■ **Required action**
Restate word for word the lines beginning with the one that contains "where we denote" and ending at the bottom of the records below, both included.

■ **Provided material**
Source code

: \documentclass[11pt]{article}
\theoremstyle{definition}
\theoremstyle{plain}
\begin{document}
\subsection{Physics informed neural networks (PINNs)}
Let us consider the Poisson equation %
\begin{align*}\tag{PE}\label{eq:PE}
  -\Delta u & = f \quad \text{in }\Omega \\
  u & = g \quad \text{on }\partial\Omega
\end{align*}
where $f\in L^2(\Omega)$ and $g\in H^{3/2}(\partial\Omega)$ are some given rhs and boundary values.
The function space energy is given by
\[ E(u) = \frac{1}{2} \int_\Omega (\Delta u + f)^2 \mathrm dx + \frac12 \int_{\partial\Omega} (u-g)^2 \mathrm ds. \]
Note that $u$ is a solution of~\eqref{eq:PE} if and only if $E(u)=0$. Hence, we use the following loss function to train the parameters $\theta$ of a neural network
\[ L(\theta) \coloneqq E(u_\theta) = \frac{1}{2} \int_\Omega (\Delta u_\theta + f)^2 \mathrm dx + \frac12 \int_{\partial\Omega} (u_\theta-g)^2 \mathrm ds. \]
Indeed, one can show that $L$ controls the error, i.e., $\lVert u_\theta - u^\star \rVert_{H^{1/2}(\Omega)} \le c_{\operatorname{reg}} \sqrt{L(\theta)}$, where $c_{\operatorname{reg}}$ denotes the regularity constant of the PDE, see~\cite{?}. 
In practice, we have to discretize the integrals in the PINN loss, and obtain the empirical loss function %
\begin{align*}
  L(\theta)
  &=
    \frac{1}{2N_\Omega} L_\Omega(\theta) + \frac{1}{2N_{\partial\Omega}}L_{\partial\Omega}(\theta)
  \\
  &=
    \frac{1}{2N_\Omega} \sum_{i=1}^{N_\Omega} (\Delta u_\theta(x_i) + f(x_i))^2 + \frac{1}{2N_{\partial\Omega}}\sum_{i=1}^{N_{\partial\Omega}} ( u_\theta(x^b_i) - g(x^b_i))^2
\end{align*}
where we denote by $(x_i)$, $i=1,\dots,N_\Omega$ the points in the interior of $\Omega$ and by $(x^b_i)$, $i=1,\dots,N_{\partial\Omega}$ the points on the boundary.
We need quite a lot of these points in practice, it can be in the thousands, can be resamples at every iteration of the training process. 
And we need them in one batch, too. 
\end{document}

■ **Result of the task**
where we denote by $(x_i)$, $i=1,\dots,N_\Omega$ the points in the interior of $\Omega$ and by $(x^b_i)$, $i=1,\dots,N_{\partial\Omega}$ the points on the boundary.
We need quite a lot of these points in practice, it can be in the thousands, can be resamples at every iteration of the training process. 
And we need them in one batch, too. 
\end{document}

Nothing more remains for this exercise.